The task
Sort through the listing below and keep each line with the word "desc". Copy those.

..............................

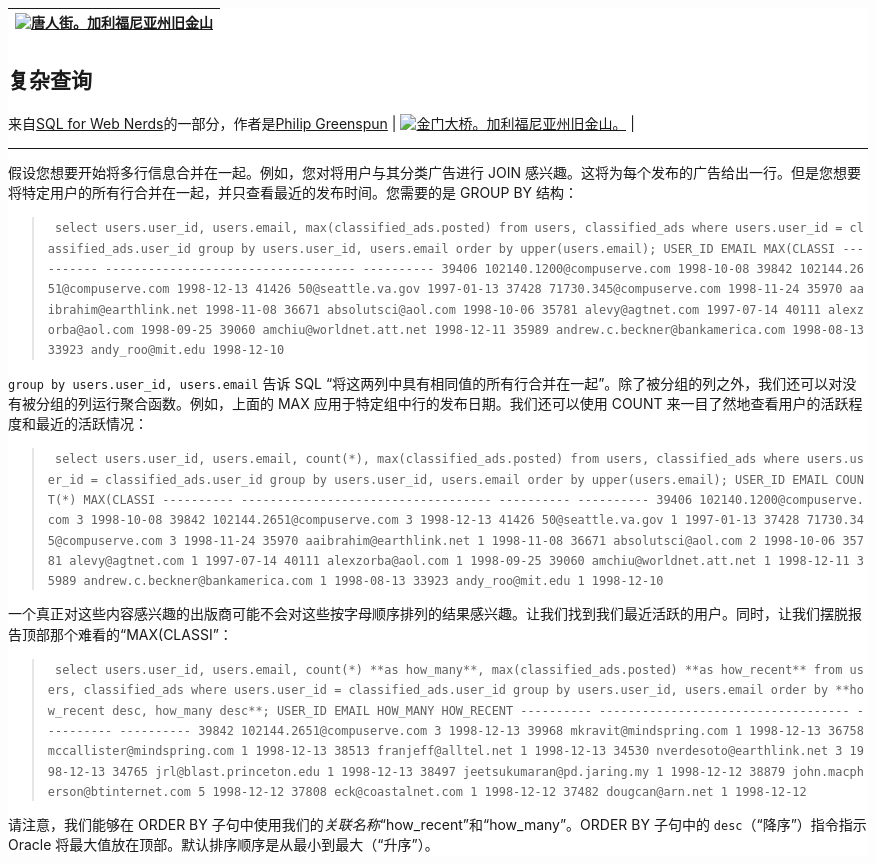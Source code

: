 | [![唐人街。加利福尼亚州旧金山](../Images/4469ebdfd51d1fd0a742f99eb8a403e5.jpg)](/http://philip.greenspun.com/images/pcd0923/san-francisco-chinatown-43.tcl) |
| --- |

## 复杂查询

来自[SQL for Web Nerds](index.html)的一部分，作者是[Philip Greenspun](http://philip.greenspun.com/) | [![金门大桥。加利福尼亚州旧金山。](../Images/e2f80568876b29658b71afc396e50d00.jpg)](/http://philip.greenspun.com/images/pcd0741/golden-gate-duo-87.tcl) |

* * *

假设您想要开始将多行信息合并在一起。例如，您对将用户与其分类广告进行 JOIN 感兴趣。这将为每个发布的广告给出一行。但是您想要将特定用户的所有行合并在一起，并只查看最近的发布时间。您需要的是 GROUP BY 结构：

> ```
>  select users.user_id, users.email, max(classified_ads.posted) from users, classified_ads where users.user_id = classified_ads.user_id group by users.user_id, users.email order by upper(users.email); USER_ID EMAIL MAX(CLASSI ---------- ----------------------------------- ---------- 39406 102140.1200@compuserve.com 1998-10-08 39842 102144.2651@compuserve.com 1998-12-13 41426 50@seattle.va.gov 1997-01-13 37428 71730.345@compuserve.com 1998-11-24 35970 aaibrahim@earthlink.net 1998-11-08 36671 absolutsci@aol.com 1998-10-06 35781 alevy@agtnet.com 1997-07-14 40111 alexzorba@aol.com 1998-09-25 39060 amchiu@worldnet.att.net 1998-12-11 35989 andrew.c.beckner@bankamerica.com 1998-08-13 33923 andy_roo@mit.edu 1998-12-10 
> ```

`group by users.user_id, users.email` 告诉 SQL “将这两列中具有相同值的所有行合并在一起”。除了被分组的列之外，我们还可以对没有被分组的列运行聚合函数。例如，上面的 MAX 应用于特定组中行的发布日期。我们还可以使用 COUNT 来一目了然地查看用户的活跃程度和最近的活跃情况：

> ```
>  select users.user_id, users.email, count(*), max(classified_ads.posted) from users, classified_ads where users.user_id = classified_ads.user_id group by users.user_id, users.email order by upper(users.email); USER_ID EMAIL COUNT(*) MAX(CLASSI ---------- ----------------------------------- ---------- ---------- 39406 102140.1200@compuserve.com 3 1998-10-08 39842 102144.2651@compuserve.com 3 1998-12-13 41426 50@seattle.va.gov 1 1997-01-13 37428 71730.345@compuserve.com 3 1998-11-24 35970 aaibrahim@earthlink.net 1 1998-11-08 36671 absolutsci@aol.com 2 1998-10-06 35781 alevy@agtnet.com 1 1997-07-14 40111 alexzorba@aol.com 1 1998-09-25 39060 amchiu@worldnet.att.net 1 1998-12-11 35989 andrew.c.beckner@bankamerica.com 1 1998-08-13 33923 andy_roo@mit.edu 1 1998-12-10 
> ```

一个真正对这些内容感兴趣的出版商可能不会对这些按字母顺序排列的结果感兴趣。让我们找到我们最近活跃的用户。同时，让我们摆脱报告顶部那个难看的“MAX(CLASSI”：

> ```
>  select users.user_id, users.email, count(*) **as how_many**, max(classified_ads.posted) **as how_recent** from users, classified_ads where users.user_id = classified_ads.user_id group by users.user_id, users.email order by **how_recent desc, how_many desc**; USER_ID EMAIL HOW_MANY HOW_RECENT ---------- ----------------------------------- ---------- ---------- 39842 102144.2651@compuserve.com 3 1998-12-13 39968 mkravit@mindspring.com 1 1998-12-13 36758 mccallister@mindspring.com 1 1998-12-13 38513 franjeff@alltel.net 1 1998-12-13 34530 nverdesoto@earthlink.net 3 1998-12-13 34765 jrl@blast.princeton.edu 1 1998-12-13 38497 jeetsukumaran@pd.jaring.my 1 1998-12-12 38879 john.macpherson@btinternet.com 5 1998-12-12 37808 eck@coastalnet.com 1 1998-12-12 37482 dougcan@arn.net 1 1998-12-12 
> ```

请注意，我们能够在 ORDER BY 子句中使用我们的*关联名称*“how_recent”和“how_many”。ORDER BY 子句中的 `desc`（“降序”）指令指示 Oracle 将最大值放在顶部。默认排序顺序是从最小到最大（“升序”）。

..............................

Solved exercise
>  select users.user_id, users.email, count(*) **as how_many**, max(classified_ads.posted) **as how_recent** from users, classified_ads where users.user_id = classified_ads.user_id group by users.user_id, users.email order by **how_recent desc, how_many desc**; USER_ID EMAIL HOW_MANY HOW_RECENT ---------- ----------------------------------- ---------- ---------- 39842 102144.2651@compuserve.com 3 1998-12-13 39968 mkravit@mindspring.com 1 1998-12-13 36758 mccallister@mindspring.com 1 1998-12-13 38513 franjeff@alltel.net 1 1998-12-13 34530 nverdesoto@earthlink.net 3 1998-12-13 34765 jrl@blast.princeton.edu 1 1998-12-13 38497 jeetsukumaran@pd.jaring.my 1 1998-12-12 38879 john.macpherson@btinternet.com 5 1998-12-12 37808 eck@coastalnet.com 1 1998-12-12 37482 dougcan@arn.net 1 1998-12-12 
请注意，我们能够在 ORDER BY 子句中使用我们的*关联名称*“how_recent”和“how_many”。ORDER BY 子句中的 `desc`（“降序”）指令指示 Oracle 将最大值放在顶部。默认排序顺序是从最小到最大（“升序”）。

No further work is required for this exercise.